Suddenly, among other brilliant ideas, came the thought that sometimes boys ran away; Mike’s boy Jerry ran away (Mike was the man who worked for grandpa), and he didn’t have any money, and Johnny had fifteen cents; besides, when he got on the cars he could tell the conductor to charge it to his father; of course, he knew his father; he came from New York every month.
He listened till he heard grandma go to the shed for wood, and before she came back her small grandson was some distance from the house in the deep snow, putting on his coat and tying his comforter over his ears.
As he looked back and saw the shadow of grandma as she put down the wood, he said: “I guess I’ll make her cry pretty soon.”
After the wood, grandma seemed to find quite a number of things either to take up or put down, so for a little while Johnny was forgotten. Did you ever notice that grandmothers, and mothers too, are always begging for a little quiet, yet, if they ever get a bit, nothing seems to make them more uneasy?
Grandma thought Johnny was unusually still—she thought, “and is asleep on the lounge.” So she was not alarmed when she saw the little empty chair, but when no Johnny appeared on the lounge or anywhere in the room, she felt worried.
“Johnny!” she called all through the house and wood-shed. Then she missed the little coat, cap, and comforter.

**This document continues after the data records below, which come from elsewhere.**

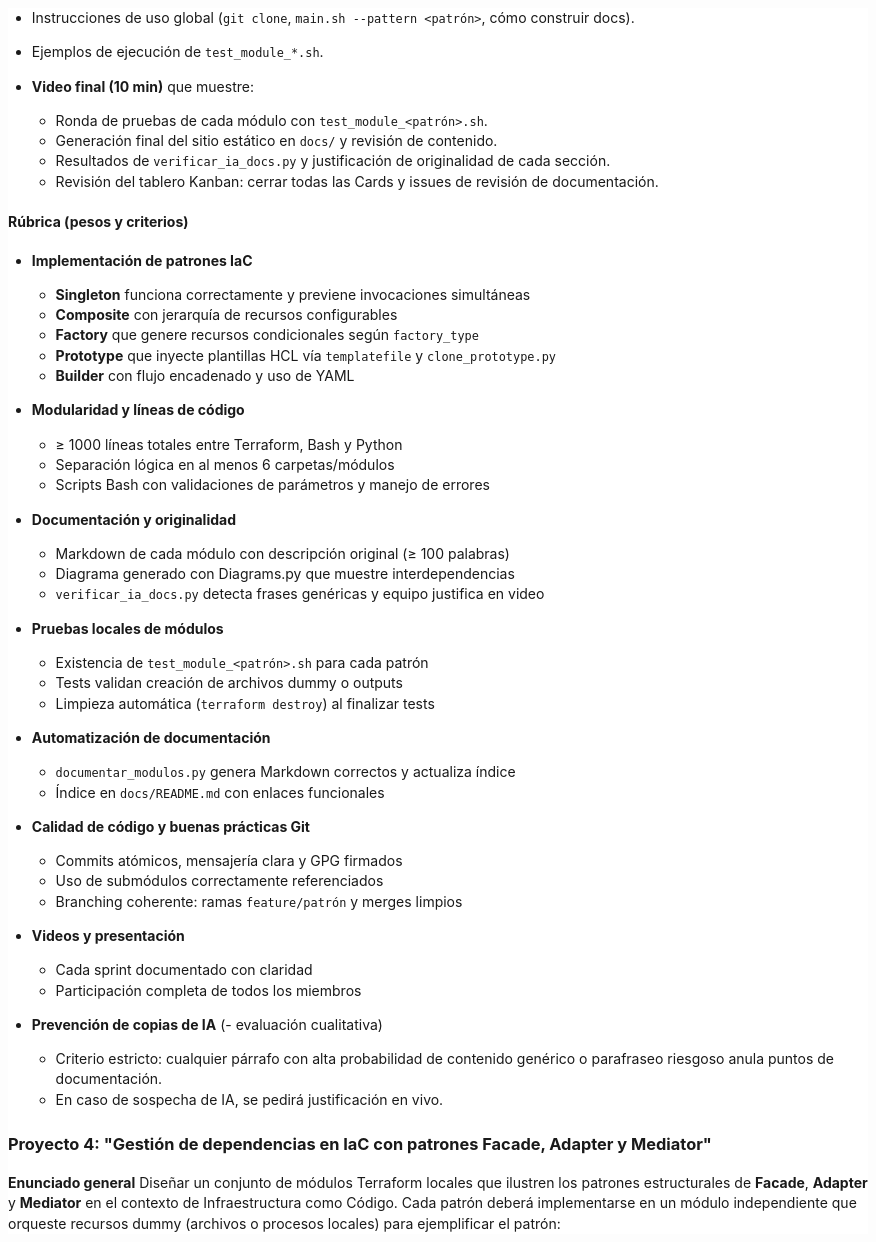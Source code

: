   * Instrucciones de uso global (`git clone`, `main.sh --pattern <patrón>`, cómo construir docs).
  * Ejemplos de ejecución de `test_module_*.sh`.
* **Video final (10 min)** que muestre:

  - Ronda de pruebas de cada módulo con `test_module_<patrón>.sh`.
  - Generación final del sitio estático en `docs/` y revisión de contenido.
  - Resultados de `verificar_ia_docs.py` y justificación de originalidad de cada sección.
  - Revisión del tablero Kanban: cerrar todas las Cards y issues de revisión de documentación.

#### Rúbrica (pesos y criterios)

- **Implementación de patrones IaC** 

   * **Singleton** funciona correctamente y previene invocaciones simultáneas 
   * **Composite** con jerarquía de recursos configurables 
   * **Factory** que genere recursos condicionales según `factory_type` 
   * **Prototype** que inyecte plantillas HCL vía `templatefile` y `clone_prototype.py` 
   * **Builder** con flujo encadenado y uso de YAML 
- **Modularidad y líneas de código** 

   * ≥ 1000 líneas totales entre Terraform, Bash y Python 
   * Separación lógica en al menos 6 carpetas/módulos 
   * Scripts Bash con validaciones de parámetros y manejo de errores 
- **Documentación y originalidad** 

   * Markdown de cada módulo con descripción original (≥ 100 palabras)
   * Diagrama generado con Diagrams.py que muestre interdependencias 
   * `verificar_ia_docs.py` detecta frases genéricas y equipo justifica en video 
- **Pruebas locales de módulos** 

   * Existencia de `test_module_<patrón>.sh` para cada patrón 
   * Tests validan creación de archivos dummy o outputs 
   * Limpieza automática (`terraform destroy`) al finalizar tests 
- **Automatización de documentación** 

   * `documentar_modulos.py` genera Markdown correctos y actualiza índice 
   * Índice en `docs/README.md` con enlaces funcionales 
- **Calidad de código y buenas prácticas Git** 

   * Commits atómicos, mensajería clara y GPG firmados 
   * Uso de submódulos correctamente referenciados 
   * Branching coherente: ramas `feature/patrón` y merges limpios 
- **Videos y presentación** 

   * Cada sprint documentado con claridad 
   * Participación completa de todos los miembros 
- **Prevención de copias de IA** (- evaluación cualitativa)

   * Criterio estricto: cualquier párrafo con alta probabilidad de contenido genérico o parafraseo riesgoso anula puntos de documentación.
   * En caso de sospecha de IA, se pedirá justificación en vivo.

### Proyecto 4: "Gestión de dependencias en IaC con patrones Facade, Adapter y Mediator"

**Enunciado general**
Diseñar un conjunto de módulos Terraform locales que ilustren los patrones estructurales de **Facade**, **Adapter** y **Mediator** en el contexto de Infraestructura como Código. Cada patrón deberá implementarse en un módulo independiente que orqueste recursos dummy (archivos o procesos locales) para ejemplificar el patrón:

“If he has gone to meet his grandpa, he’ll freeze to death. Oh, why didn’t I amuse him till his grandpa came,” she thought. She opened the door and tried to call, but a cloud of snow beat her back. Wrapping herself comfortably, she started down the white road she thought Johnny had taken.
She called and called his name, and in her excitement expected every moment to find him frozen. She promised the wind and snow that, if they would only spare her Johnny, her dead daughter’s baby, that in place of his impatient old grandma there should be one as patient as Job!
She had nearly reached the depot. She heard the evening train, she saw the glare of the great lamp on the engine though the glass that covered it was half hidden by the blinding snow. She heard a sleigh coming toward her, and said to herself, “No matter who it is, I will stop him, and he shall help me.” The bells came nearer and nearer, and the sleigh stopped. “Where are you going, my good woman? It is a rough night, isn’t it, for a woman to be out?”
Any other time, how grandma would have laughed!—grandpa didn’t know his own wife!
“Take her in, father,” said another voice. Poor grandma! It was Johnny’s father who spoke.
[Illustration: JOHNNY STARTS TO RUN AWAY.]
“Oh, Johnny’s lost!” she cried, as she tottered into the sleigh. “He will freeze before we can find him.”
The old lady was taken home, and grandpa and Johnny’s father started off, quite naturally in the wrong direction, for Johnny.